Funds

Stansbury outlines funding secured for early childhood and youth services programs


U.S. Rep. Melanie Stansbury secured $8.3 million for childhood development and youth services in the 1st congressional district through federal community project funding. Stansbury, a Democrat, announced this funding during a press conference at Youth Development, Inc., one of the funding recipients, along with several Tribal leaders and a representative from the city of Albuquerque. […]

U.S. Rep. Melanie Stansbury secured $8.3 million for childhood development and youth services in the 1st congressional district through federal community project funding.
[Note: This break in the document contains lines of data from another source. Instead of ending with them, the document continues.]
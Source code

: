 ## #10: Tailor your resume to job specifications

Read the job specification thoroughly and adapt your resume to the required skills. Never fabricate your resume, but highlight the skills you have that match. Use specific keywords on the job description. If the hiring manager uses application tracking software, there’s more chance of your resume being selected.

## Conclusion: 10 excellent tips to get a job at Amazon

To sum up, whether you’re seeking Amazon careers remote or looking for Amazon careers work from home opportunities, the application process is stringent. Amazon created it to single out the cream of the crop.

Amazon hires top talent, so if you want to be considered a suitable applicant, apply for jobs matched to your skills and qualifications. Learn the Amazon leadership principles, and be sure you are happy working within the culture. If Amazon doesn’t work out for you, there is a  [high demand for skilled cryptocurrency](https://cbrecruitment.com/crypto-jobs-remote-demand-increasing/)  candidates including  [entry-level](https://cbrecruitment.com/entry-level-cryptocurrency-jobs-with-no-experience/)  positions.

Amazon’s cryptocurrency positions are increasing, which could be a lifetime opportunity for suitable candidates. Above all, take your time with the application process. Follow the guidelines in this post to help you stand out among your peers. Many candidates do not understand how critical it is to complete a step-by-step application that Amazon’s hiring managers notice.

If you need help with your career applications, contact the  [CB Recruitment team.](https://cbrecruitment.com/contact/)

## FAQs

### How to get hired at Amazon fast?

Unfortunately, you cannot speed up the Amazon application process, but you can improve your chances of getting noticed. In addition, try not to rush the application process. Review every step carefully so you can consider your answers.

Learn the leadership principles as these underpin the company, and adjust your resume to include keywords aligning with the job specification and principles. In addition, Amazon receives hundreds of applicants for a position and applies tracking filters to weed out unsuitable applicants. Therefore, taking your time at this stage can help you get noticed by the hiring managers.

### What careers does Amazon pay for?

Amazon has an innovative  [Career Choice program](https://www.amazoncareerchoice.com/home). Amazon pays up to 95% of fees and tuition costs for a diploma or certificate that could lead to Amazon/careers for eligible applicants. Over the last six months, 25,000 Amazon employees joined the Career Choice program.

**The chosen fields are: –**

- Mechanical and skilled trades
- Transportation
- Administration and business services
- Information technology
Stansbury, a Democrat, announced this funding during a press conference at Youth Development, Inc., one of the funding recipients, along with several Tribal leaders and a representative from the city of Albuquerque. The money will go toward supporting early childhood development projects and programs on some Tribal land, a youth intervention program in Albuquerque and to help youth transition out of institutional care through federal community project funding. 

Stansbury said she requests federal dollars every year for 10 to 15 projects. This year she focused on early childhood education. She and other members of New Mexico’s congressional leadership realized that while there is more spending for early childhood education programs, there is not “sufficient funding for capital projects.”

Stansbury said one of the funding recipients will be the city of Albuquerque, which is planning a young adult campus to help youth transition out of transitional care. Gilbert Ramirez, Albuquerque director of Health, Housing and Homelessness, said the city purchased the new facility for the campus earlier in May.

He said the federal funding will help the young adult campus provide wrap-around services, including housing navigation and transitional support “to make sure they enter into a more stable pathway to adulthood.”

He said that when children grow up within institutionalized care, such as foster care or housing shelters or through incarceration, they often struggle when they age out of these systems.

Stansbury said the funding is important because one in five children in New Mexico face food insecurity and New Mexico, historically, has ranked at the bottom for child well-being and education for several years.

Related: Report: New Mexico improving, but still ranks at bottom for child well being

She said there is a renaissance of investment in children. The state created a government agency, the Early Childhood Care and Education Department, in 2020 to improve early childhood education. The legislature passed a bill in 2022, which allowed a constitutional amendment to go before voters. The amendment received voter approval in the 2022 election to increase the distribution of the Permanent Land Grant Fund to improve state funding for early childcare education.  

Related: Land Grant Permanent Fund constitutional amendment is years in the making

“We have a lot of grit, determination and resilience. But what we don’t have a lot of is resources,” Stansbury said. 

Robert Chavez, president of Youth Development, Inc., said the funding  will also enable YDI to increase services for youth aging out of foster care or exiting out of incarceration or shelters who don’t have a place to stay. 

Sandia Pueblo Governor Felix Chaves said the money Sandia Pueblo will receive will be used to build a new child development center for children who face challenges. He told NM Political Report that the original building to provide a day school was built in the 1950s and it provided an education to 10 children. 

He said the pueblo grew into its current facility, which currently provides housing and education to 30 or more children. He said the Pueblo offers an emergent language program for the children to help the pueblo to keep its language alive.

“This investment is an opportunity to help us grow. We’re struggling like the rest of the world with regard to educating our children. We need that little bit of money to increase our children’s opportunity to compete in the world today,” he said. 

Gabe Aquilar, Mescalero Apache tribal council member, said the funding Mescalero Apache will receive will help the tribe expand services to children who face learning disadvantages.  

“This will help them in expanding in learning so they have all the tools they need to succeed,” he said. 

Michael Canfield, president and chief executive officer of Indian Pueblo Cultural Center in Albuquerque—which is owned by 19 Pueblo communities— said the center looks at the funding opportunity from a workforce perspective. 

He said the center is home to 600 people, many of whom need affordable daycare in order to join the workforce. 

Stansbury said two groups that would receive funding but could not send a representative to the press conference are the Black Leadership Council, which would use its funding to help build a new center in the International District to serve young people. There is also funding for an educational development program to better serve young people in Lincoln County.